#### About this exercise:
Wherever the word "распаковать" shows up in the data, report the line it sits in.

Source data
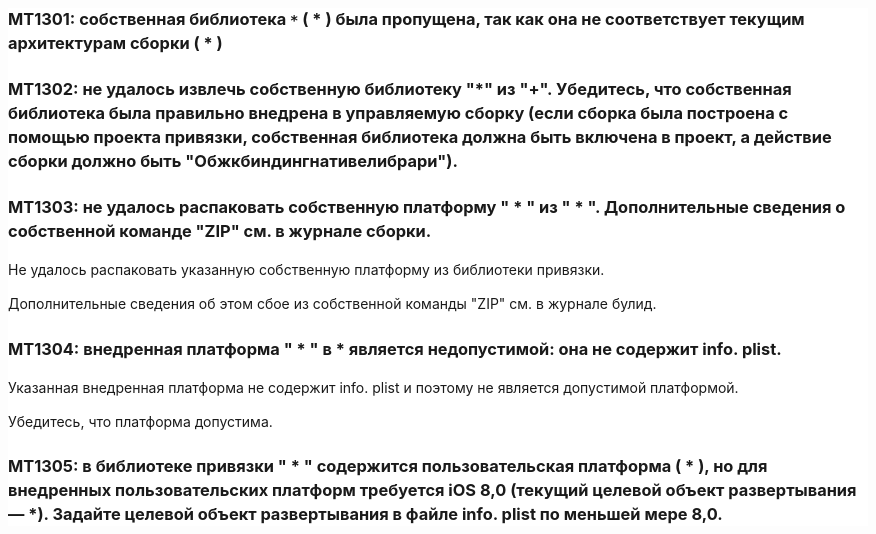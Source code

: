 <a name="MT1301"></a>

### <a name="mt1301-native-library---was-ignored-since-it-does-not-match-the-current-build-architectures-"></a>MT1301: собственная библиотека `*` ( \* ) была пропущена, так как она не соответствует текущим архитектурам сборки ( \* )

<a name="MT1302"></a>

### <a name="mt1302-could-not-extract-the-native-library--from--please-ensure-the-native-library-was-properly-embedded-in-the-managed-assembly-if-the-assembly-was-built-using-a-binding-project-the-native-library-must-be-included-in-the-project-and-its-build-action-must-be-objcbindingnativelibrary"></a>MT1302: не удалось извлечь собственную библиотеку "*" из "+". Убедитесь, что собственная библиотека была правильно внедрена в управляемую сборку (если сборка была построена с помощью проекта привязки, собственная библиотека должна быть включена в проект, а действие сборки должно быть "Обжкбиндингнативелибрари").

<a name="MT1303"></a>

### <a name="mt1303-could-not-decompress-the-native-framework--from--please-review-the-build-log-for-more-information-from-the-native-zip-command"></a>MT1303: не удалось распаковать собственную платформу " \* " из " \* ". Дополнительные сведения о собственной команде "ZIP" см. в журнале сборки.

Не удалось распаковать указанную собственную платформу из библиотеки привязки.

Дополнительные сведения об этом сбое из собственной команды "ZIP" см. в журнале булид.

<a name="MT1304"></a>

### <a name="mt1304-the-embedded-framework--in--is-invalid-it-does-not-contain-an-infoplist"></a>MT1304: внедренная платформа " \* " в \* является недопустимой: она не содержит info. plist.

Указанная внедренная платформа не содержит info. plist и поэтому не является допустимой платформой.

Убедитесь, что платформа допустима.

<a name="MT1305"></a>

### <a name="mt1305-the-binding-library--contains-a-user-framework--but-embedded-user-frameworks-require-ios-80-the-current-deployment-target-is--please-set-the-deployment-target-in-the-infoplist-file-to-at-least-80"></a>MT1305: в библиотеке привязки " \* " содержится пользовательская платформа ( \* ), но для внедренных пользовательских платформ требуется iOS 8,0 (текущий целевой объект развертывания — *). Задайте целевой объект развертывания в файле info. plist по меньшей мере 8,0.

#### Output of the exercise:
### <a name="mt1303-could-not-decompress-the-native-framework--from--please-review-the-build-log-for-more-information-from-the-native-zip-command"></a>MT1303: не удалось распаковать собственную платформу " \* " из " \* ". Дополнительные сведения о собственной команде "ZIP" см. в журнале сборки.
Не удалось распаковать указанную собственную платформу из библиотеки привязки.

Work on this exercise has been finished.